树木的繁殖主要有种子繁殖、扦插繁殖、组织培养等方式。但就构树而言,构树的种子繁殖方式存在繁殖时间较长、人工授粉较难等问题;构树的扦插繁殖方式存在受季节限制且种苗质量较低的问题。故采用种子繁殖和扦插繁殖并不能较佳地运用于构树的商业化培育中。虽然采用组织培养培育构树,在效率上要远远高于种子繁殖和扦插繁殖的方式。但是目前国内外对构树的组织培养研究较少,尚未见有报道。
发明内容
本发明提供了一种用于根组织培育构树的培养基,其能够克服现有技术的某种或某些缺陷。
根据本发明的用于根组织培育构树的培养基,其包括添加有浓度为1.5-2.0mg/L的6-BA以及浓度为0.1-0.2mg/L的NAA的MS培养基,该MS培养基与常规MS培养基相比,其KNO3和NH4NO3的浓度均为700mg/L且PH值为5.8。
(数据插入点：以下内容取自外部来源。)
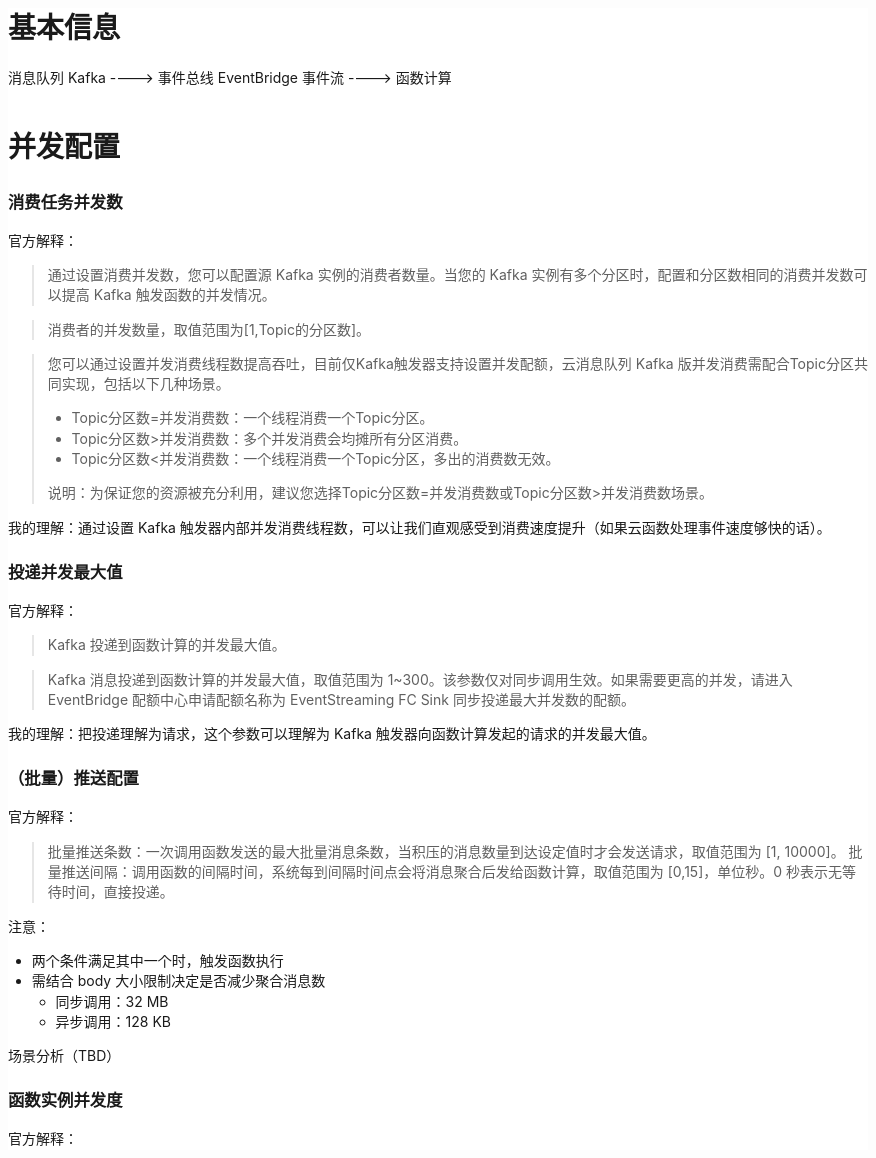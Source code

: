 # 基本信息

消息队列 Kafka ----> 事件总线 EventBridge 事件流 ----> 函数计算

# 并发配置

### 消费任务并发数

官方解释：

> 通过设置消费并发数，您可以配置源 Kafka 实例的消费者数量。当您的 Kafka 实例有多个分区时，配置和分区数相同的消费并发数可以提高 Kafka 触发函数的并发情况。

> 消费者的并发数量，取值范围为[1,Topic的分区数]。

> 您可以通过设置并发消费线程数提高吞吐，目前仅Kafka触发器支持设置并发配额，云消息队列 Kafka 版并发消费需配合Topic分区共同实现，包括以下几种场景。
>
> -  Topic分区数=并发消费数：一个线程消费一个Topic分区。
> -  Topic分区数>并发消费数：多个并发消费会均摊所有分区消费。
> -  Topic分区数<并发消费数：一个线程消费一个Topic分区，多出的消费数无效。
>
> 说明：为保证您的资源被充分利用，建议您选择Topic分区数=并发消费数或Topic分区数>并发消费数场景。

我的理解：通过设置 Kafka 触发器内部并发消费线程数，可以让我们直观感受到消费速度提升（如果云函数处理事件速度够快的话）。

### 投递并发最大值

官方解释：

> Kafka 投递到函数计算的并发最大值。

> Kafka 消息投递到函数计算的并发最大值，取值范围为 1~300。该参数仅对同步调用生效。如果需要更高的并发，请进入 EventBridge 配额中心申请配额名称为 EventStreaming FC Sink 同步投递最大并发数的配额。

我的理解：把投递理解为请求，这个参数可以理解为 Kafka 触发器向函数计算发起的请求的并发最大值。

### （批量）推送配置

官方解释：

> 批量推送条数：一次调用函数发送的最大批量消息条数，当积压的消息数量到达设定值时才会发送请求，取值范围为 [1, 10000]。
> 批量推送间隔：调用函数的间隔时间，系统每到间隔时间点会将消息聚合后发给函数计算，取值范围为 [0,15]，单位秒。0 秒表示无等待时间，直接投递。

注意：

- 两个条件满足其中一个时，触发函数执行
- 需结合 body 大小限制决定是否减少聚合消息数
    - 同步调用：32 MB
    - 异步调用：128 KB

场景分析（TBD）

### 函数实例并发度

官方解释：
作为优选,该培养基还包括占总体积比为10%的椰汁,且该培养基中添加有浓度为0.8-1.2g/L的水解乳蛋白。
基于上述的培养基,本发明还提供了一种用于根组织培育构树的方法,其包括以下步骤:
步骤一,构树根组织的消毒
选取粗壮的构树根组织在流水下冲洗10-15min,之后移至超净工作台处于无菌环境下浸入75%的酒精溶液中浸泡10-15s,之后用无菌水冲洗3-5次,之后浸入0.1%的HgCl2溶液内浸泡8-10min,然后用无菌水冲洗3-5次,得到消毒完的外植体材料;
步骤二,愈伤组织的诱导
将步骤一中获取的外植体材料放置于消毒的培养皿中,切除变色部分,之后将根组织切成0.5cm-1.0cm的小段,接种于权利要求1中的培养基中,该培养基曾于121℃下灭菌20min;接种好根组织的培养基置于26±2℃的暗环境中培养30-50天,得到愈伤组织;
步骤三,丛生状不定芽诱导
在步骤二中的愈伤组织生长到直径约0.5cm左右时,切下并转接到分化培养基处,并置于温度为26±2℃,光照为1000-2000lx、10-14h/d的环境中进行培养,得到丛生状不定芽。
步骤四,植株培育。
作为优选,步骤二中的培养基中添加有占总体积比为10%的椰汁以及浓度为0.8-1.2g/L的水解乳蛋白。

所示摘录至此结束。